1.) The porch is nearly finished, or at least "finished" in the sense that it's nearly ready for the framing inspection. All I really have left is sheathing the side walls, which I could probably do tonight if I were to get off my ass. Actually it would mean trading the bike time for some after-dark bike time. If I can pull it off I might be able to watch CSI on the bike, which would fulfill my sense of guilt appeasement.
2.) The weather is getting colder. It's pushing the limits of what I can do as far as any more work on the house exterior, so this weekend is likely to be the last push for the exterior stuff. I need to do some further flashing and get the exterior insulation up.
3.) The Haunt Crawl seems to be pretty dead. I was gonna try to manage this Friday night, but my heart really isn't in it this year.
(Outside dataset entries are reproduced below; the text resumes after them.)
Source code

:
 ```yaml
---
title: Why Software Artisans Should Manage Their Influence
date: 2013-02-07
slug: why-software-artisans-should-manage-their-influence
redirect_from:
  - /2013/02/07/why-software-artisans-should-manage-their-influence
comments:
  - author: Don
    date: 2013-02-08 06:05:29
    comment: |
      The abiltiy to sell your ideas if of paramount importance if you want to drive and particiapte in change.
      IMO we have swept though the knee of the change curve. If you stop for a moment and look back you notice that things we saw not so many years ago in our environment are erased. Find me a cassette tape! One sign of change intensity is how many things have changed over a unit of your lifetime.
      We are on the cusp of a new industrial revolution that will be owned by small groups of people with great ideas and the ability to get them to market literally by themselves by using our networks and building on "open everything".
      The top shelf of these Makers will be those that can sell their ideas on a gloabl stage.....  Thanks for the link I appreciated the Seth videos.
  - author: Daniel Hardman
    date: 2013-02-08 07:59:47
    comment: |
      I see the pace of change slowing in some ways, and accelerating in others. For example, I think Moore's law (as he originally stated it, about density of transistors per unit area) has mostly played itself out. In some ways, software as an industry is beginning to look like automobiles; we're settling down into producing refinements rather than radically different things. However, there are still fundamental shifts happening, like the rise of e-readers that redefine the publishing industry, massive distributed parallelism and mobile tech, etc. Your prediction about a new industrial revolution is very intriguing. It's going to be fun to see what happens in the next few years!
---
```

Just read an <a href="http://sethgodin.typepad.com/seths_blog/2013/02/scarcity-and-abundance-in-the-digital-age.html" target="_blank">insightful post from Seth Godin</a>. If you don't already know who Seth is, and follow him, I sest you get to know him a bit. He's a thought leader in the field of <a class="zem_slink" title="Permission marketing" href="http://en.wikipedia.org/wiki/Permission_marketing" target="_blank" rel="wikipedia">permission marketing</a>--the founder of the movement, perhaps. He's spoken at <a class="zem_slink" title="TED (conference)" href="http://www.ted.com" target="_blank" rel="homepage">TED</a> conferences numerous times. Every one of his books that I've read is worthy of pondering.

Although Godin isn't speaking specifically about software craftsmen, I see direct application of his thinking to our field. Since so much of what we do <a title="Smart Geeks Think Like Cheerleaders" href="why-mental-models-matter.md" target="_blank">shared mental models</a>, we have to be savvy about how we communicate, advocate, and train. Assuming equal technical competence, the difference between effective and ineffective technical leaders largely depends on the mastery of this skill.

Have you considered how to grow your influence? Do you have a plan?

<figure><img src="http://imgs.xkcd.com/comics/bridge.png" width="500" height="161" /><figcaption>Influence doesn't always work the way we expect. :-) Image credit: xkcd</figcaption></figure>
I might swing out to the Fright Farm, but I'm not feeling like going alone out to TOT or Valleyscare.
4.) I am actually dating again, consistently with the same woman for more than three dates. And I've forgotten how to date. It would be funny if it weren't true, but I'm feeling at a total loss for what to do. I can fix almost anything mechanical or electrical, but I am a total moron when it comes to romanticity. More distinctly, I am feeling devoid of anything interesting to talk about-- it's all home repair, work, health and exercise... and that's pretty much it. When in the Farookin' Prairie Dog did I become so damn boring?
5.) Social life is still pretty much nonex. That's probably contributory to the above.
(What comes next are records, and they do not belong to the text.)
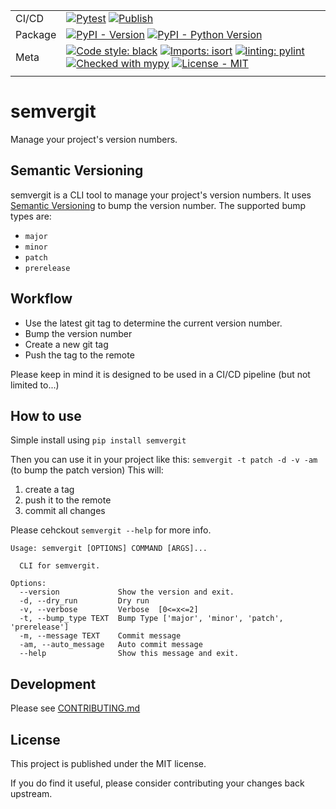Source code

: |         |                                                                                                                                                                                                                                                                                                                                                                                                                                                                                                                                                         |
| ------- | ------------------------------------------------------------------------------------------------------------------------------------------------------------------------------------------------------------------------------------------------------------------------------------------------------------------------------------------------------------------------------------------------------------------------------------------------------------------------------------------------------------------------------------------------------- |
| CI/CD   | [![Pytest](https://github.com/Tranquility2/semvergit/actions/workflows/pytest.yml/badge.svg)](https://github.com/Tranquility2/semvergit/actions/workflows/pytest.yml) [![Publish](https://github.com/Tranquility2/semvergit/actions/workflows/publish.yml/badge.svg)](https://github.com/Tranquility2/semvergit/actions/workflows/publish.yml)                                                                                                                                                                                                                    |
| Package | [![PyPI - Version](https://img.shields.io/pypi/v/semvergit.svg?logo=pypi&label=PyPI&logoColor=gold)](https://pypi.org/project/hatch-vcs/) [![PyPI - Python Version](https://img.shields.io/pypi/pyversions/semvergit.svg?logo=python&label=Python&logoColor=gold)](https://pypi.org/project/hatch-vcs/)                                                                                                                                                                                                                                                           |
| Meta    | [![Code style: black](https://img.shields.io/badge/code%20style-black-000000.svg)](https://github.com/psf/black) [![Imports: isort](https://img.shields.io/badge/%20imports-isort-%231674b1?style=flat&labelColor=ef8336)](https://pycqa.github.io/isort/) [![linting: pylint](https://img.shields.io/badge/linting-pylint-yellowgreen)](https://github.com/pylint-dev/pylint) [![Checked with mypy](http://www.mypy-lang.org/static/mypy_badge.svg)](http://mypy-lang.org/) [![License - MIT](https://img.shields.io/badge/license-MIT-9400d3.svg)](https://spdx.org/licenses/) |
|         |                                                                                                                                                                                                                                                                                                                                                                                                                                                                                                                                                         |

# semvergit

Manage your project's version numbers.

## Semantic Versioning

semvergit is a CLI tool to manage your project's version numbers.
It uses [Semantic Versioning](https://semver.org/) to bump the version number.
The supported bump types are:
- `major`
- `minor`
- `patch`
- `prerelease`

## Workflow
- Use the latest git tag to determine the current version number.
- Bump the version number
- Create a new git tag
- Push the tag to the remote

Please keep in mind it is designed to be used in a CI/CD pipeline (but not limited to...)

## How to use

Simple install using
``pip install semvergit``

Then you can use it in your project like this:
``semvergit -t patch -d -v -am``
(to bump the patch version)
This will:

1. create a tag
2. push it to the remote
3. commit all changes

Please cehckout ``semvergit --help`` for more info.

```shell
Usage: semvergit [OPTIONS] COMMAND [ARGS]...

  CLI for semvergit.

Options:
  --version             Show the version and exit.
  -d, --dry_run         Dry run
  -v, --verbose         Verbose  [0<=x<=2]
  -t, --bump_type TEXT  Bump Type ['major', 'minor', 'patch', 'prerelease']
  -m, --message TEXT    Commit message
  -am, --auto_message   Auto commit message
  --help                Show this message and exit.
```

## Development

Please see [CONTRIBUTING.md](CONTRIBUTING.md)

## License

This project is published under the MIT license.

If you do find it useful, please consider contributing your changes back upstream.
6.) Creative outlets are currently shut down. That's definitely contributory. I know it's building up-- I already have artworks in mind to be working on. I'm holding off until I have a clean space to do them, and that means getting off my ass and cleaning.
7.) Barb is in moving-out mode. She's doing serious apartment searching in KCMO this weekend, which promises to be a bit of an adventure. In the psychic sense, she's in a serious fluxxor-- this is probably the biggest self-directed change in her life, and she's stressed and a little scared about the whole thing. That vibe is definitely carrying over into the general household. I am not doing anything to appease or alleviate the fear and trepidation, it is not my place to provide solace anymore, and more importantly, it is a part of the whole experience that she needs to have.
8.) Winter cometh. I have yet to do any winterization of the house, and I still have AC units in a couple of windows that could probably come out without a whole lot of fear of 90-plus degree weather coming. The studio unit isn't much of an issue-- that can come out without a lot of fuss. The bedroom unit is a bit more involved as the computer system is currently ensconced rather firmly in front of it, and it will take some doing-- or rather some undoing and re-doing-- to get it the hell outta there. And really, it's pretty much a full load-out of the bedroom to do it the right way and get rid of the temporary work tables that are such a part of the existence of my life right now.
Overall, it's a phase change. I suppose I should embrace it, but holy cow nuts, I really want some stable downtime.